• Items from a data source
☆ ☆ ☆ ☆

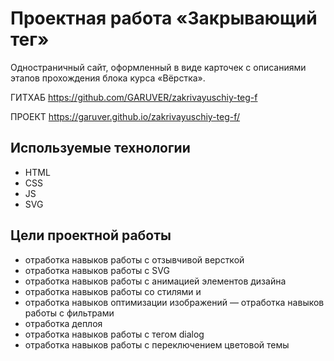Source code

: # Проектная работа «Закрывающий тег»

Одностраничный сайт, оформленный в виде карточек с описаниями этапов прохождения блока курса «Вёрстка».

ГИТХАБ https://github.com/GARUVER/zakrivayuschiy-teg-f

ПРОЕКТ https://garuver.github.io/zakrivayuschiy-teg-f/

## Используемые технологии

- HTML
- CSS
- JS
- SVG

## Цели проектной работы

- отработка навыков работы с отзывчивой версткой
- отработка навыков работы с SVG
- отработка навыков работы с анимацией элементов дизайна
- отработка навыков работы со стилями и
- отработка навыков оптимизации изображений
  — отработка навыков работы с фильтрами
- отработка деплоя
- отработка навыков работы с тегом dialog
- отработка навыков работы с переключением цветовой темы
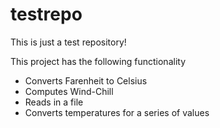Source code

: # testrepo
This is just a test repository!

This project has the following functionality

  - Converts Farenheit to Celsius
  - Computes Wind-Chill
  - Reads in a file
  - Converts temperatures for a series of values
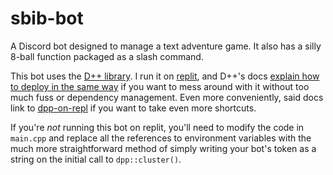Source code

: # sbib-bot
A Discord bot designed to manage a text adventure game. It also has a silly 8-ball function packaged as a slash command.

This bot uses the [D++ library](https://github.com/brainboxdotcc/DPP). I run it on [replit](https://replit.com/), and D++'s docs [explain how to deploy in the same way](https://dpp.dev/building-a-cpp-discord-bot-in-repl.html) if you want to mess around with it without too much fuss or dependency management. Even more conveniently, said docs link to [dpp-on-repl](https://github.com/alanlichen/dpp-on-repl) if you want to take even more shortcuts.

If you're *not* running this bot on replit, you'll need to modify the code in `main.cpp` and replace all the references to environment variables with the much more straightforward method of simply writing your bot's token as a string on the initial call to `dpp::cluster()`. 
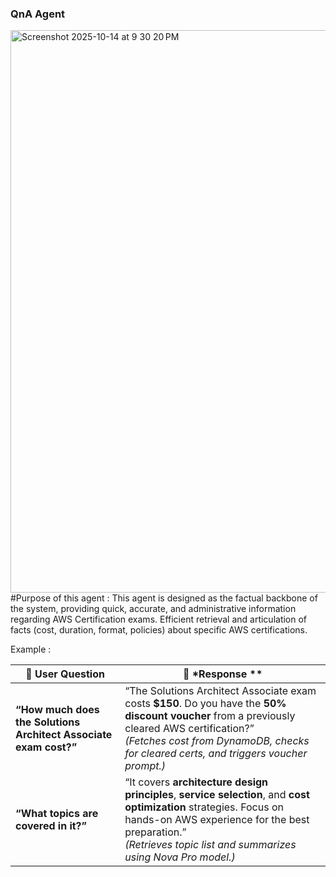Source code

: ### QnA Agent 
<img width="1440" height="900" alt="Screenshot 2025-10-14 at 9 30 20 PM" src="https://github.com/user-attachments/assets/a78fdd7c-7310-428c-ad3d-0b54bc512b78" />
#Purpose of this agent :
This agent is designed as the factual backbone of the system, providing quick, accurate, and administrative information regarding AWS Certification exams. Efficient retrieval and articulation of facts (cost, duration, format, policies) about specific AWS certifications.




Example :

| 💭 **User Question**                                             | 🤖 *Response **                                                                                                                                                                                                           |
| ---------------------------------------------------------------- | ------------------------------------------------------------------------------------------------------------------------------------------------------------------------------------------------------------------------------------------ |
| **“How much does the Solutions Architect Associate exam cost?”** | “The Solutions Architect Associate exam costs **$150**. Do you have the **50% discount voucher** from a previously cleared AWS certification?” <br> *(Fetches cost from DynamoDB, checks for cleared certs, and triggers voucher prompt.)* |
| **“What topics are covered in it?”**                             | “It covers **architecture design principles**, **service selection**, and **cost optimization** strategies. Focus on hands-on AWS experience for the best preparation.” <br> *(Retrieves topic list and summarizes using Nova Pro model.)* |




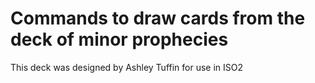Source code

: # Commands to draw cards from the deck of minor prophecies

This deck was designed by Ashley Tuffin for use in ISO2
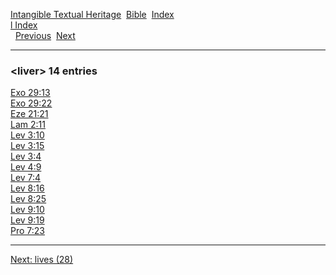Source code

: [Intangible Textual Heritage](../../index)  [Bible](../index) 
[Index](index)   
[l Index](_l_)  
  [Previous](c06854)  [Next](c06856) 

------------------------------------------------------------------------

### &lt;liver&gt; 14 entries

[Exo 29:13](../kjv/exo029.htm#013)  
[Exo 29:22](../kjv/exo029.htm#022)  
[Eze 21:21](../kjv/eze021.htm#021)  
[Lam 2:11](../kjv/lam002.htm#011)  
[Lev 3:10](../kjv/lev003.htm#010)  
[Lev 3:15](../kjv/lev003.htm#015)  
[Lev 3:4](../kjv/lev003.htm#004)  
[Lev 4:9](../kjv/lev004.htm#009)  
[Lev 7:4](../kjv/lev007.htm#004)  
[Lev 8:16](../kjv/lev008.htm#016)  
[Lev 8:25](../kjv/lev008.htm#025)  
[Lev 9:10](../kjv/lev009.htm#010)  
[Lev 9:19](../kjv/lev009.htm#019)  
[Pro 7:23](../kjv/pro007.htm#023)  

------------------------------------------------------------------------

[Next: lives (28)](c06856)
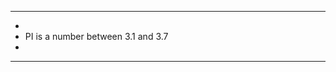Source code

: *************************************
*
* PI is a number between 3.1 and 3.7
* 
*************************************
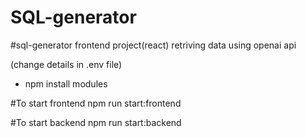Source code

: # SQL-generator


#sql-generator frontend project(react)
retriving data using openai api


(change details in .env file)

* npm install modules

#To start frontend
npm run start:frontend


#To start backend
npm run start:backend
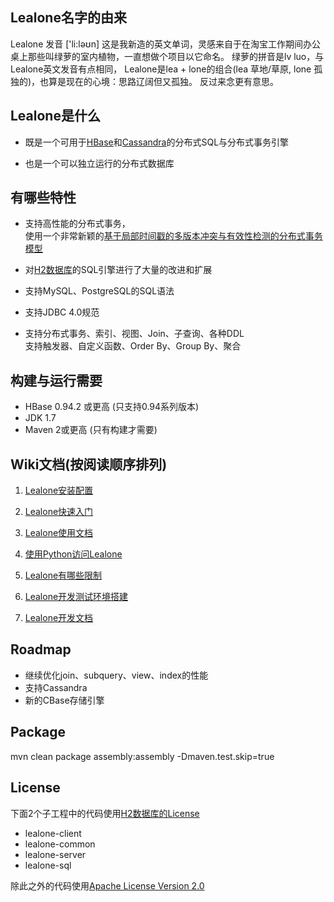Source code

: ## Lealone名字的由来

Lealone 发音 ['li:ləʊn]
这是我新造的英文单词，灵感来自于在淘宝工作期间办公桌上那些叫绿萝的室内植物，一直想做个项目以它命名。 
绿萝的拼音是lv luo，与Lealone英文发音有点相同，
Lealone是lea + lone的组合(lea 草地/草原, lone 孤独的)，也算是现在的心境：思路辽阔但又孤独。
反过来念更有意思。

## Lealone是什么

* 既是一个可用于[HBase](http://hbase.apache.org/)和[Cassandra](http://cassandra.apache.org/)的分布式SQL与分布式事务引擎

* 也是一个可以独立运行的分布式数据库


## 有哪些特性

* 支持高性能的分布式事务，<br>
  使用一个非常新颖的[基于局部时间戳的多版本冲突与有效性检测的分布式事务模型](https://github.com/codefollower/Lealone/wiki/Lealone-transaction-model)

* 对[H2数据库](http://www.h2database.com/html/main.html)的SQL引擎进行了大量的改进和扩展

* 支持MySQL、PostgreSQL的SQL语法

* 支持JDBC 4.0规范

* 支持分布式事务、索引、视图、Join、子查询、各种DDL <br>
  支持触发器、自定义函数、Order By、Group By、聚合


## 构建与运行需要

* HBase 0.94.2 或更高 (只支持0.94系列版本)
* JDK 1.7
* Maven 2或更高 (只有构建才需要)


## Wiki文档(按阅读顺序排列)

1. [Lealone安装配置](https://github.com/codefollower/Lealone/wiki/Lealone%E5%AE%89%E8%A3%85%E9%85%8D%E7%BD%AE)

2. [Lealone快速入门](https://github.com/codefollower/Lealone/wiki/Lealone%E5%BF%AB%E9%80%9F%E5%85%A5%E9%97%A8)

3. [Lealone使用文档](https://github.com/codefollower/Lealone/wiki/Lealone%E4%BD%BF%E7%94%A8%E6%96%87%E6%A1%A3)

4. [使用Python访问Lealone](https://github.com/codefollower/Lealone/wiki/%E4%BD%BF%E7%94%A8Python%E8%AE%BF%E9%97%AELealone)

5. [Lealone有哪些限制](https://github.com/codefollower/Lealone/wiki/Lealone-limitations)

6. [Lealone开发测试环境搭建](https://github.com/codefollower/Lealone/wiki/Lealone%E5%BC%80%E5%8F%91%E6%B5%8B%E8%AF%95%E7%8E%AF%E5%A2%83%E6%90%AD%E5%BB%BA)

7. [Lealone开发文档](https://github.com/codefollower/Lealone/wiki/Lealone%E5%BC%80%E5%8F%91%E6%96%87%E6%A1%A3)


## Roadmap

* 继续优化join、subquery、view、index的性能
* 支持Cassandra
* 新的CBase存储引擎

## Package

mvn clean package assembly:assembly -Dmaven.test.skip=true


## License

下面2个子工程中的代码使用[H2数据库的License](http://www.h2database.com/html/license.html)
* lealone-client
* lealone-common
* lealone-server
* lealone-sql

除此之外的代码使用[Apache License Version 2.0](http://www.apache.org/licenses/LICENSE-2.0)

☆ ☆ ☆ ☆

• Work required
With the pictures removed, return the data above word for word.

• Response box
Source code

: # Проектная работа «Закрывающий тег»

Одностраничный сайт, оформленный в виде карточек с описаниями этапов прохождения блока курса «Вёрстка».

ГИТХАБ https://github.com/GARUVER/zakrivayuschiy-teg-f

ПРОЕКТ https://garuver.github.io/zakrivayuschiy-teg-f/

## Используемые технологии

- HTML
- CSS
- JS
- SVG

## Цели проектной работы

- отработка навыков работы с отзывчивой версткой
- отработка навыков работы с SVG
- отработка навыков работы с анимацией элементов дизайна
- отработка навыков работы со стилями и
- отработка навыков оптимизации изображений
  — отработка навыков работы с фильтрами
- отработка деплоя
- отработка навыков работы с тегом dialog
- отработка навыков работы с переключением цветовой темы
Source code

: # testrepo
This is just a test repository!

This project has the following functionality

  - Converts Farenheit to Celsius
  - Computes Wind-Chill
  - Reads in a file
  - Converts temperatures for a series of values
Source code

: # sbib-bot
A Discord bot designed to manage a text adventure game. It also has a silly 8-ball function packaged as a slash command.

This bot uses the [D++ library](https://github.com/brainboxdotcc/DPP). I run it on [replit](https://replit.com/), and D++'s docs [explain how to deploy in the same way](https://dpp.dev/building-a-cpp-discord-bot-in-repl.html) if you want to mess around with it without too much fuss or dependency management. Even more conveniently, said docs link to [dpp-on-repl](https://github.com/alanlichen/dpp-on-repl) if you want to take even more shortcuts.

If you're *not* running this bot on replit, you'll need to modify the code in `main.cpp` and replace all the references to environment variables with the much more straightforward method of simply writing your bot's token as a string on the initial call to `dpp::cluster()`. 
Source code

: ### QnA Agent 
<img width="1440" height="900" alt="Screenshot 2025-10-14 at 9 30 20 PM" src="https://github.com/user-attachments/assets/a78fdd7c-7310-428c-ad3d-0b54bc512b78" />
#Purpose of this agent :
This agent is designed as the factual backbone of the system, providing quick, accurate, and administrative information regarding AWS Certification exams. Efficient retrieval and articulation of facts (cost, duration, format, policies) about specific AWS certifications.




Example :

| 💭 **User Question**                                             | 🤖 *Response **                                                                                                                                                                                                           |
| ---------------------------------------------------------------- | ------------------------------------------------------------------------------------------------------------------------------------------------------------------------------------------------------------------------------------------ |
| **“How much does the Solutions Architect Associate exam cost?”** | “The Solutions Architect Associate exam costs **$150**. Do you have the **50% discount voucher** from a previously cleared AWS certification?” <br> *(Fetches cost from DynamoDB, checks for cleared certs, and triggers voucher prompt.)* |
| **“What topics are covered in it?”**                             | “It covers **architecture design principles**, **service selection**, and **cost optimization** strategies. Focus on hands-on AWS experience for the best preparation.” <br> *(Retrieves topic list and summarizes using Nova Pro model.)* |




Source code

: # Commands to draw cards from the deck of minor prophecies

This deck was designed by Ashley Tuffin for use in ISO2
Source code

: [Intangible Textual Heritage](../../index)  [Bible](../index) 
[Index](index)   
[l Index](_l_)  
  [Previous](c06854)  [Next](c06856) 

------------------------------------------------------------------------

### &lt;liver&gt; 14 entries

[Exo 29:13](../kjv/exo029.htm#013)  
[Exo 29:22](../kjv/exo029.htm#022)  
[Eze 21:21](../kjv/eze021.htm#021)  
[Lam 2:11](../kjv/lam002.htm#011)  
[Lev 3:10](../kjv/lev003.htm#010)  
[Lev 3:15](../kjv/lev003.htm#015)  
[Lev 3:4](../kjv/lev003.htm#004)  
[Lev 4:9](../kjv/lev004.htm#009)  
[Lev 7:4](../kjv/lev007.htm#004)  
[Lev 8:16](../kjv/lev008.htm#016)  
[Lev 8:25](../kjv/lev008.htm#025)  
[Lev 9:10](../kjv/lev009.htm#010)  
[Lev 9:19](../kjv/lev009.htm#019)  
[Pro 7:23](../kjv/pro007.htm#023)  

------------------------------------------------------------------------

[Next: lives (28)](c06856)
Source code

: *************************************
*
* PI is a number between 3.1 and 3.7
* 
*************************************
Source code

: # SQL-generator


#sql-generator frontend project(react)
retriving data using openai api


(change details in .env file)

* npm install modules

#To start frontend
npm run start:frontend


#To start backend
npm run start:backend
Source code

: ## Lealone名字的由来

Lealone 发音 ['li:ləʊn]
这是我新造的英文单词，灵感来自于在淘宝工作期间办公桌上那些叫绿萝的室内植物，一直想做个项目以它命名。 
绿萝的拼音是lv luo，与Lealone英文发音有点相同，
Lealone是lea + lone的组合(lea 草地/草原, lone 孤独的)，也算是现在的心境：思路辽阔但又孤独。
反过来念更有意思。

## Lealone是什么

* 既是一个可用于[HBase](http://hbase.apache.org/)和[Cassandra](http://cassandra.apache.org/)的分布式SQL与分布式事务引擎

* 也是一个可以独立运行的分布式数据库


## 有哪些特性

* 支持高性能的分布式事务，<br>
  使用一个非常新颖的[基于局部时间戳的多版本冲突与有效性检测的分布式事务模型](https://github.com/codefollower/Lealone/wiki/Lealone-transaction-model)

* 对[H2数据库](http://www.h2database.com/html/main.html)的SQL引擎进行了大量的改进和扩展

* 支持MySQL、PostgreSQL的SQL语法

* 支持JDBC 4.0规范

* 支持分布式事务、索引、视图、Join、子查询、各种DDL <br>
  支持触发器、自定义函数、Order By、Group By、聚合


## 构建与运行需要

* HBase 0.94.2 或更高 (只支持0.94系列版本)
* JDK 1.7
* Maven 2或更高 (只有构建才需要)


## Wiki文档(按阅读顺序排列)

1. [Lealone安装配置](https://github.com/codefollower/Lealone/wiki/Lealone%E5%AE%89%E8%A3%85%E9%85%8D%E7%BD%AE)

2. [Lealone快速入门](https://github.com/codefollower/Lealone/wiki/Lealone%E5%BF%AB%E9%80%9F%E5%85%A5%E9%97%A8)

3. [Lealone使用文档](https://github.com/codefollower/Lealone/wiki/Lealone%E4%BD%BF%E7%94%A8%E6%96%87%E6%A1%A3)

4. [使用Python访问Lealone](https://github.com/codefollower/Lealone/wiki/%E4%BD%BF%E7%94%A8Python%E8%AE%BF%E9%97%AELealone)

5. [Lealone有哪些限制](https://github.com/codefollower/Lealone/wiki/Lealone-limitations)

6. [Lealone开发测试环境搭建](https://github.com/codefollower/Lealone/wiki/Lealone%E5%BC%80%E5%8F%91%E6%B5%8B%E8%AF%95%E7%8E%AF%E5%A2%83%E6%90%AD%E5%BB%BA)

7. [Lealone开发文档](https://github.com/codefollower/Lealone/wiki/Lealone%E5%BC%80%E5%8F%91%E6%96%87%E6%A1%A3)


## Roadmap

* 继续优化join、subquery、view、index的性能
* 支持Cassandra
* 新的CBase存储引擎

## Package

mvn clean package assembly:assembly -Dmaven.test.skip=true


## License

下面2个子工程中的代码使用[H2数据库的License](http://www.h2database.com/html/license.html)
* lealone-client
* lealone-common
* lealone-server
* lealone-sql

除此之外的代码使用[Apache License Version 2.0](http://www.apache.org/licenses/LICENSE-2.0)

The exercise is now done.